Today’s passage from St. Matthew’s account of the Gospel gives us much to ponder and consider about our own belief about and in Jesus, and how we in turn display and present that belief.
In once sense, I suppose, we can identify with the disciples in this episode, because they are called not only to ‘report’ back to Jesus what the crowds say about him – they are called upon to stand up and profess their own understanding of Jesus.
The disciples tell Jesus, when He asks them, that the people say he is a resurrected John the Baptist, or the prophet Elijah, or the prophet Jeremiah, or one of the other great prophets of the Sacred Scriptures from the history of the children of Israel. The people only claim at this point that – if not a miraculous ‘reincarnation’ of one of the prophets of their history – that Jesus is really only one in a long line of prophets.
Prophets are human agents through which God has spoken to and taught His people – but they are still only human beings; nothing more. How often have we heard this repeated in our own day, that Jesus is just another in a long line of wise ‘teachers’ or ‘philosophers’ or ‘prophets’ – just another human (albeit a special one) among many others.
But Jesus becomes more pointed in his question to the disciples;”but, who do you say that I am?’ He doesn’t want to know what others are saying now – He wants to know what the disciples say.
In asking this, He is asking the disciples two things, really; to claim and to proclaim. He wants to know who they claim He is to themselves, and who they proclaim to others that He is.

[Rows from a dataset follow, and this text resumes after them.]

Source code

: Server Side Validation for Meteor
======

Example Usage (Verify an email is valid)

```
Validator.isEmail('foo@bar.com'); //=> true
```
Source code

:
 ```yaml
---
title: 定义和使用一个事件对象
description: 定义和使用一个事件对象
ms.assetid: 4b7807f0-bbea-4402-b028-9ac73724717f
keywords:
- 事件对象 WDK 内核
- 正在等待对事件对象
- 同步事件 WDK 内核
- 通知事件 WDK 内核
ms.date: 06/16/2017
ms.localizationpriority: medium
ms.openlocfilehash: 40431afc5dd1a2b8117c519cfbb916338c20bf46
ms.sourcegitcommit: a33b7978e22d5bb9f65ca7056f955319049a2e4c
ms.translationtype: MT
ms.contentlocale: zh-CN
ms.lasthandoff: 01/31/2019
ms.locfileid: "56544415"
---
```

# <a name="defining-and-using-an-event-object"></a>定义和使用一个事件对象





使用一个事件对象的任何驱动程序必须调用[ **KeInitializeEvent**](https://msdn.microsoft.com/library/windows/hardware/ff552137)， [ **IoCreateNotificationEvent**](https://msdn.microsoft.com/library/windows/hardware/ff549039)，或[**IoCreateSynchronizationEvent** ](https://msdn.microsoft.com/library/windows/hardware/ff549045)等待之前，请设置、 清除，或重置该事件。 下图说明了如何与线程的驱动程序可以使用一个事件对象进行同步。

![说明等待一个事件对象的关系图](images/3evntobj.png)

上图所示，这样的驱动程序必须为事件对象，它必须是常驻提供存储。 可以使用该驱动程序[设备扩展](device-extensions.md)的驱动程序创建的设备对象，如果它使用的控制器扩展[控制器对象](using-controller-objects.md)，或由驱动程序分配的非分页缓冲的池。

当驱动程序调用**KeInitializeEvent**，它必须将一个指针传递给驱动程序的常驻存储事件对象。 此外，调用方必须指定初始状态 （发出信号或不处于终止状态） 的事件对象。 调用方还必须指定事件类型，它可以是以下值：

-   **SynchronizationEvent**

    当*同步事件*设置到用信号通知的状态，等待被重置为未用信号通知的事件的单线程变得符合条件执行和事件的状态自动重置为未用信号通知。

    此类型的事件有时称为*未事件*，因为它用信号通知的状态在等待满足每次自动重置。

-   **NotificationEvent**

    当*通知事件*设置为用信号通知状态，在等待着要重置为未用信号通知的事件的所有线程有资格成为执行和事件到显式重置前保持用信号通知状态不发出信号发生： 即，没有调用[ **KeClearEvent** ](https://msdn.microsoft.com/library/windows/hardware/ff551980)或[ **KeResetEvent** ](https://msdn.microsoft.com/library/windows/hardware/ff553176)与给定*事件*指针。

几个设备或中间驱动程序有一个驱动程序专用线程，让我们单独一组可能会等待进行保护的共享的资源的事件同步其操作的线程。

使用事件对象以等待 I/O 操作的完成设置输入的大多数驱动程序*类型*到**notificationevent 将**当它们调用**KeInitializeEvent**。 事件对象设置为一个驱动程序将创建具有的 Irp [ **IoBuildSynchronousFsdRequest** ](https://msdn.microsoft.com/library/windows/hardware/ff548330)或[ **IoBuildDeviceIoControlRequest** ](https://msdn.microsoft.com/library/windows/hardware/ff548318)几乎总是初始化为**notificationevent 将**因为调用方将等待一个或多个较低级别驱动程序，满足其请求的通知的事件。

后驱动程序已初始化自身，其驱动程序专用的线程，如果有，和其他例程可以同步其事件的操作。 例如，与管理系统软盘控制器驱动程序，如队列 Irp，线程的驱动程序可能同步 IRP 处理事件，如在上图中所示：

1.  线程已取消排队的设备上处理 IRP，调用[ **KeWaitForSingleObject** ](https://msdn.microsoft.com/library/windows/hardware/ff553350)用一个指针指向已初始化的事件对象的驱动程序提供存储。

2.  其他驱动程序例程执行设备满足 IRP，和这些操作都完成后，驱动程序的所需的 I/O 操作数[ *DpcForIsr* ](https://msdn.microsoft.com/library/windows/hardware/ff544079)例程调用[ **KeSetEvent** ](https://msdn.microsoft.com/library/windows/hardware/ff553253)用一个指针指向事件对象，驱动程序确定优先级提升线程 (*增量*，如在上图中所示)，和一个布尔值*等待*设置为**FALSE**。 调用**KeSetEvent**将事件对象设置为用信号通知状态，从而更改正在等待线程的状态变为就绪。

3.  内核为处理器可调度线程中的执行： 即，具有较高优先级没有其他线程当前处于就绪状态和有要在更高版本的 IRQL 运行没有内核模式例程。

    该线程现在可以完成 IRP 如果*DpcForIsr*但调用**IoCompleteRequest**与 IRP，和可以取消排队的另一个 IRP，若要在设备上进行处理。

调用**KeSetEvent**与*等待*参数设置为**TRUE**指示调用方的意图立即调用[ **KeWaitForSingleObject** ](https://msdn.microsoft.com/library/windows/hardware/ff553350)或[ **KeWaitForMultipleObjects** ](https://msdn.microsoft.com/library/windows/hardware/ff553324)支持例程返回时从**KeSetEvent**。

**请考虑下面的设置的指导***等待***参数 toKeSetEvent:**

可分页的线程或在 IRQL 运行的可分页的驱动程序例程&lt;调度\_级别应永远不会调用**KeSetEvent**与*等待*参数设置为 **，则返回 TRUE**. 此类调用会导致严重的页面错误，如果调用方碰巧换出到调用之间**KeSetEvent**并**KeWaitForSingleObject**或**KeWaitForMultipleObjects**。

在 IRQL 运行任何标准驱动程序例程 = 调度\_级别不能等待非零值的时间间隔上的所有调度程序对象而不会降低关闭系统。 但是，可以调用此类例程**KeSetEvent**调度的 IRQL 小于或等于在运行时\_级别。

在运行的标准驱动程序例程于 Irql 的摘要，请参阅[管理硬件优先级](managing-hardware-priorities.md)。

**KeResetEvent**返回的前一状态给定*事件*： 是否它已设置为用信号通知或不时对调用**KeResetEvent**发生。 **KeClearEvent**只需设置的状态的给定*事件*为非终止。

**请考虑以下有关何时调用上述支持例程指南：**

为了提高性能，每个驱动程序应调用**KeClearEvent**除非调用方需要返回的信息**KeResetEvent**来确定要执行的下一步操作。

And of course it is St. Peter who boldly says, “You are the Christ, the Son of the living God.” Jesus points out the revelatory nature of this – it is not simply by human reckoning or deductive reasoning that Peter has come to this conclusion. It has been revealed to Him by the Spirit of God. It is a grace moment. It is a gift of faith.
Every day, in all of our thoughts, words and actions, we are asked by Jesus, ‘who do you say I am?’
“Who do you claim me to be in your heart? Another teacher? A wise sage?
Or like Peter to you understand in your heart that I am the Son of the living God?”
If we answer ‘yes’ to that second question, that we claim in our hearts that Jesus is the Son of the Living God, then He calls upon us to proclaim that to anyone and everyone we meet in our everyday life. We are to live out that claim, to proclaim it to the world.
If we claim the name of Christian, we are claiming to believe that Jesus is God, and if so, then it is incumbent upon us to proclaim Him as such. Jesus acknowledged His true nature in His response to Peter’s proclamation that Jesus was the Son of the living God.
Yet like St. Peter, this intimate knowledge of Jesus comes to us through faith, a free gift of God, in which the true nature of Christ is revealed to us by the Father.
We can, and are expected, to use our own reason to come to an understanding of who Jesus is; but ultimately it requires a step beyond our own human reasoning – it requires a leap of faith. That faith is there for the asking, if we only have the courage to ask for it in prayer, and be open to the truth that God reveals.
God reveals Himself in Jesus to us that we might claim Him as our own – and it is in that conviction, fueled by faith and courage that we proclaim Him to others.
Praised be Jesus Christ, now and forever!